Supplied records -
● ● ● ● ● ● ●

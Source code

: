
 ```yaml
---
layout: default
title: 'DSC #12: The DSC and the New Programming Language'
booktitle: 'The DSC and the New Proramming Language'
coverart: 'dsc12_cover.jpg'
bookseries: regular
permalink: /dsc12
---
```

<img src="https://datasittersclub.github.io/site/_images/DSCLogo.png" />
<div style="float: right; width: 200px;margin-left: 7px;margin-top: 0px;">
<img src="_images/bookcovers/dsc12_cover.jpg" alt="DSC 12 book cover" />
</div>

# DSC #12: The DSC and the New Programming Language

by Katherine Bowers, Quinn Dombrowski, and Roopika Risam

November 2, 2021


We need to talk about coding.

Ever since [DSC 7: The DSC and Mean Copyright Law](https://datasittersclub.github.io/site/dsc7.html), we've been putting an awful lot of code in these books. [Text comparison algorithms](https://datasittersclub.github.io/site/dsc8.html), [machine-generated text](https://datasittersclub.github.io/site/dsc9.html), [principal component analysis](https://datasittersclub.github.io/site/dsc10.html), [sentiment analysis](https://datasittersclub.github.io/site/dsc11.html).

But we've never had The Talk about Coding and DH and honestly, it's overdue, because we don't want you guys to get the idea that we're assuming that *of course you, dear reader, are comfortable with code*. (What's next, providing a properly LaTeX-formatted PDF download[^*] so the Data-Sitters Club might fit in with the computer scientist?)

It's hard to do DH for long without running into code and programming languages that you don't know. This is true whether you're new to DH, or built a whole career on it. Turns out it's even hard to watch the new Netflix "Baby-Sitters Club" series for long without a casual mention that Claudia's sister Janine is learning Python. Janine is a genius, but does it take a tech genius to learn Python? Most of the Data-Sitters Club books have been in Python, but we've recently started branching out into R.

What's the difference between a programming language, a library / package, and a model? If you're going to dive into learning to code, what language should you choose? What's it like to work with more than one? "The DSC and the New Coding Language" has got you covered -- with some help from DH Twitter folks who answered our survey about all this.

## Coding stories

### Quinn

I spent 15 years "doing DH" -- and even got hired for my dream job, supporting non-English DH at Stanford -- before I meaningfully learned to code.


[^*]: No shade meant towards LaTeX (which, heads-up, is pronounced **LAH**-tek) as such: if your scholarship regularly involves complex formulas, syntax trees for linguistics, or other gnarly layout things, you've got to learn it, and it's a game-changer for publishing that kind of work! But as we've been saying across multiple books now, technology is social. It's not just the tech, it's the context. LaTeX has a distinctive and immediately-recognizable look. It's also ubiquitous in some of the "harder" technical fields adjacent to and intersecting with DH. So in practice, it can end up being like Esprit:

● ● ● ● ● ● ●

To do - Your output must be the lines of the material above, from the first through the line that contains "Ever since [DSC", copied exactly. Include both endpoints and nothing else.

Result -
Source code

:
 ```yaml
---
layout: default
title: 'DSC #12: The DSC and the New Programming Language'
booktitle: 'The DSC and the New Proramming Language'
coverart: 'dsc12_cover.jpg'
bookseries: regular
permalink: /dsc12
---
```

<img src="https://datasittersclub.github.io/site/_images/DSCLogo.png" />
<div style="float: right; width: 200px;margin-left: 7px;margin-top: 0px;">
<img src="_images/bookcovers/dsc12_cover.jpg" alt="DSC 12 book cover" />
</div>

# DSC #12: The DSC and the New Programming Language

by Katherine Bowers, Quinn Dombrowski, and Roopika Risam

November 2, 2021


We need to talk about coding.

Ever since [DSC 7: The DSC and Mean Copyright Law](https://datasittersclub.github.io/site/dsc7.html), we've been putting an awful lot of code in these books. [Text comparison algorithms](https://datasittersclub.github.io/site/dsc8.html), [machine-generated text](https://datasittersclub.github.io/site/dsc9.html), [principal component analysis](https://datasittersclub.github.io/site/dsc10.html), [sentiment analysis](https://datasittersclub.github.io/site/dsc11.html).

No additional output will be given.